Plain-text document sources:
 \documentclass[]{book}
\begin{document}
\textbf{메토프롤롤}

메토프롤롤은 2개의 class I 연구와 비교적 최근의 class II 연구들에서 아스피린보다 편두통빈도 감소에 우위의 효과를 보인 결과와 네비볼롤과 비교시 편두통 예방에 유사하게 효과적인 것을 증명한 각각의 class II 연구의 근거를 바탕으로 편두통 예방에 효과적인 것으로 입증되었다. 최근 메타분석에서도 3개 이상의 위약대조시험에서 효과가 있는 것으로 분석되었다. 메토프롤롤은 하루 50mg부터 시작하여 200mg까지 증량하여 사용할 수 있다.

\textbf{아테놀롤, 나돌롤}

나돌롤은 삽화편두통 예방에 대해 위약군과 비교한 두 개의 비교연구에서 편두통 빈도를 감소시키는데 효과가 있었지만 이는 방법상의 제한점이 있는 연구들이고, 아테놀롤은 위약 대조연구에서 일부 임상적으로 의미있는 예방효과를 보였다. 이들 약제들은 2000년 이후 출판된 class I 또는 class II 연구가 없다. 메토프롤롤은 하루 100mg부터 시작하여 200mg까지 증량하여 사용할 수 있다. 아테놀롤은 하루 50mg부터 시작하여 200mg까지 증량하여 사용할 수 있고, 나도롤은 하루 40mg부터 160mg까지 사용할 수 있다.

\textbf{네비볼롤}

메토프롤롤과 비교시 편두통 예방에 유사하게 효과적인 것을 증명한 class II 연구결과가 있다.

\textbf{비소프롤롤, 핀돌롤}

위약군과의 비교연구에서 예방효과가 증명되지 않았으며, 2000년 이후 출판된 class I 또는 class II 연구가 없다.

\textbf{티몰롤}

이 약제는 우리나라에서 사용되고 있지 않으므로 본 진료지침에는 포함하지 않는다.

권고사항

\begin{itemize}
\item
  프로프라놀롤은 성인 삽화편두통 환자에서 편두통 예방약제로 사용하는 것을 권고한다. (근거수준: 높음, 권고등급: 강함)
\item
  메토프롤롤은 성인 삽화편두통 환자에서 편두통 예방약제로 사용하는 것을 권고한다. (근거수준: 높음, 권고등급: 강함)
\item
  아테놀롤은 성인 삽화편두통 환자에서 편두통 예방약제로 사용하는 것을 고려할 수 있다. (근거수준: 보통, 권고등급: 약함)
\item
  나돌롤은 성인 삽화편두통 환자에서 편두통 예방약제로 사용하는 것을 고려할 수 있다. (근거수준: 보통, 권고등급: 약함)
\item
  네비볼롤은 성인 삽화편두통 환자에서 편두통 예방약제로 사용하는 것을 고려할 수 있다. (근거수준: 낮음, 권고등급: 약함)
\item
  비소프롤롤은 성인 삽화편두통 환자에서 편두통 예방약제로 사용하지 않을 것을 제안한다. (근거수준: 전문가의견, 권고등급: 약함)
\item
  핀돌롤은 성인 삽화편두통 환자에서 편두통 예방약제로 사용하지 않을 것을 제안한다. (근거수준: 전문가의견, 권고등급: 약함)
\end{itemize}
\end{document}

Problem to work on
From the entries, copy out each line containing the word "근거수준".

Reply
  프로프라놀롤은 성인 삽화편두통 환자에서 편두통 예방약제로 사용하는 것을 권고한다. (근거수준: 높음, 권고등급: 강함)
  메토프롤롤은 성인 삽화편두통 환자에서 편두통 예방약제로 사용하는 것을 권고한다. (근거수준: 높음, 권고등급: 강함)
  아테놀롤은 성인 삽화편두통 환자에서 편두통 예방약제로 사용하는 것을 고려할 수 있다. (근거수준: 보통, 권고등급: 약함)
  나돌롤은 성인 삽화편두통 환자에서 편두통 예방약제로 사용하는 것을 고려할 수 있다. (근거수준: 보통, 권고등급: 약함)
  네비볼롤은 성인 삽화편두통 환자에서 편두통 예방약제로 사용하는 것을 고려할 수 있다. (근거수준: 낮음, 권고등급: 약함)
  비소프롤롤은 성인 삽화편두통 환자에서 편두통 예방약제로 사용하지 않을 것을 제안한다. (근거수준: 전문가의견, 권고등급: 약함)
  핀돌롤은 성인 삽화편두통 환자에서 편두통 예방약제로 사용하지 않을 것을 제안한다. (근거수준: 전문가의견, 권고등급: 약함)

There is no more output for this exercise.